Когда Илзе внезапно серьёзно заболела, она попросила разрешения уехать к своей семье, чтобы за ней ухаживали её родители. Это решение мне причинило много страданий, ведь я так сильно к ней привязалась за последние годы! Мы вместе плакали, страдая от предстоящей разлуки.

— Я обязательно вернусь, когда почувствую себя лучше, барышня, — сказала мне Илзе на прощание.

Тем временем служанка, которая её заменила, у меня вызывает ужас. Она большая насмешница, которая, кажется, постоянно издевается и подтрунивает надо мной. Она мне уже так надоела своими мелкими подколками, что иногда хочется ей прямо заявить, что или она будет со мной разговаривать откровенно и честно, или я пожалуюсь на неё моей тёте. Но, чем больше я об этом думаю, тем больше сомневаюсь, что тётя Анна… захочет ли она меня слушать? Я уже заметила некоторое время тому назад большие изменения в её отношении ко мне. Без сомнения, тётушка и раньше, по большому счёту, никогда не относилась ко мне хорошо, но если она меня и упрекала до этого, то это всегда происходило относительно спокойно и без угроз, совсем не так, как она стала действовать сейчас. Тётя в последнее время стала иногда мне отвешивать, вернее, можно даже сказать, довольно часто, пощёчины, но это было спонтанным действом, и тётя об этом почти всегда сожалела впоследствии, и если и угрожала мне розгами, то никогда не исполняла свою угрозу, что однажды, когда я была очень маленькой, случилось со мной в те времена, когда моя бедная мама ещё была жива, когда она задала мне приличную трёпку. Итак, теперь я вижу и понимаю, что раньше моя жизнь была достаточно легка, и я совершала по ней приятную прогулку.

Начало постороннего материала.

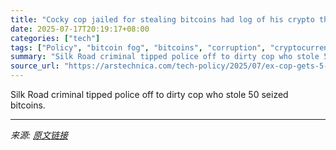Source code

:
 ```yaml
---
title: "Cocky cop jailed for stealing bitcoins had log of his crypto theft in his office"
date: 2025-07-17T20:19:17+08:00
categories: ["tech"]
tags: ["Policy", "bitcoin fog", "bitcoins", "corruption", "cryptocurrency", "dark web", "Silk Road", "united kingdom"]
summary: "Silk Road criminal tipped police off to dirty cop who stole 50 seized bitcoins."
source_url: "https://arstechnica.com/tech-policy/2025/07/ex-cop-gets-5-years-for-stealing-bitcoins-he-helped-seize-from-silk-road/"
---
```


Silk Road criminal tipped police off to dirty cop who stole 50 seized bitcoins.

---

*来源: [原文链接](https://arstechnica.com/tech-policy/2025/07/ex-cop-gets-5-years-for-stealing-bitcoins-he-helped-seize-from-silk-road/)*
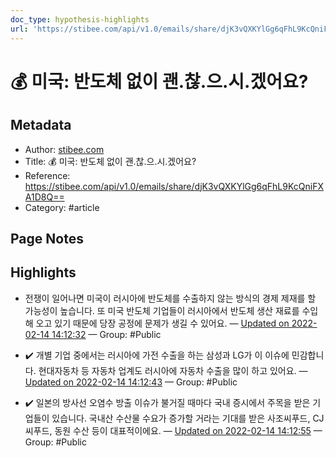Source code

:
 ```yaml
---
doc_type: hypothesis-highlights
url: 'https://stibee.com/api/v1.0/emails/share/djK3vQXKYlGg6qFhL9KcQniFXA1D8Q=='
---
```


# 💰 미국: 반도체 없이 괜.찮.으.시.겠어요?

## Metadata
- Author: [stibee.com]()
- Title: 💰 미국: 반도체 없이 괜.찮.으.시.겠어요?
- Reference: https://stibee.com/api/v1.0/emails/share/djK3vQXKYlGg6qFhL9KcQniFXA1D8Q==
- Category: #article

## Page Notes
## Highlights
- 전쟁이 일어나면 미국이 러시아에 반도체를 수출하지 않는 방식의 경제 제재를 할 가능성이 높습니다. 또 미국 반도체 기업들이 러시아에서 반도체 생산 재료를 수입해 오고 있기 때문에 당장 공정에 문제가 생길 수 있어요. — [Updated on 2022-02-14 14:12:32](https://hyp.is/ts31xI1UEey2NRuZ5xxqYQ/stibee.com/api/v1.0/emails/share/djK3vQXKYlGg6qFhL9KcQniFXA1D8Q==) — Group: #Public

- ✔️ 개별 기업 중에서는 러시아에 가전 수출을 하는 삼성과 LG가 이 이슈에 민감합니다. 현대자동차 등 자동차 업계도 러시아에 자동차 수출을 많이 하고 있어요. — [Updated on 2022-02-14 14:12:43](https://hyp.is/vVs68I1UEeyj2dPInWrkjA/stibee.com/api/v1.0/emails/share/djK3vQXKYlGg6qFhL9KcQniFXA1D8Q==) — Group: #Public

- ✔️ 일본의 방사선 오염수 방출 이슈가 불거질 때마다 국내 증시에서 주목을 받은 기업들이 있습니다. 국내산 수산물 수요가 증가할 거라는 기대를 받은 사조씨푸드, CJ씨푸드, 동원 수산 등이 대표적이에요. — [Updated on 2022-02-14 14:12:55](https://hyp.is/xItwfo1UEey3aQe5VSoLwQ/stibee.com/api/v1.0/emails/share/djK3vQXKYlGg6qFhL9KcQniFXA1D8Q==) — Group: #Public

Илзе утверждала, что причиной изменившегося ко мне отношения тёти Анны был аббат Андрис, её новый исповедник. Он приходил несколько дней тому назад в наш дом, и Илзе подслушала состоявшийся между ними в гостиной разговор.

— Она ленивая, непослушная и вспыльчивая, — произнесла моя тётя, говоря обо мне.

— Ничего страшного! — ответил отец Андрис — в этом случае следует применить кнут. Вы же знаете слова царя Соломона: «Не экономьте на исправлении ребёнка, поражая его хлыстом, ибо вы освобождаете его душу от ада.»

— Вы правы, святой отец, — ответила тётя, Анна — я вижу, что до сих пор не занималась воспитанием Лилии с достаточной строгостью. Но будьте уверены, что в будущем у вас не будет повода упрекнуть меня в этом.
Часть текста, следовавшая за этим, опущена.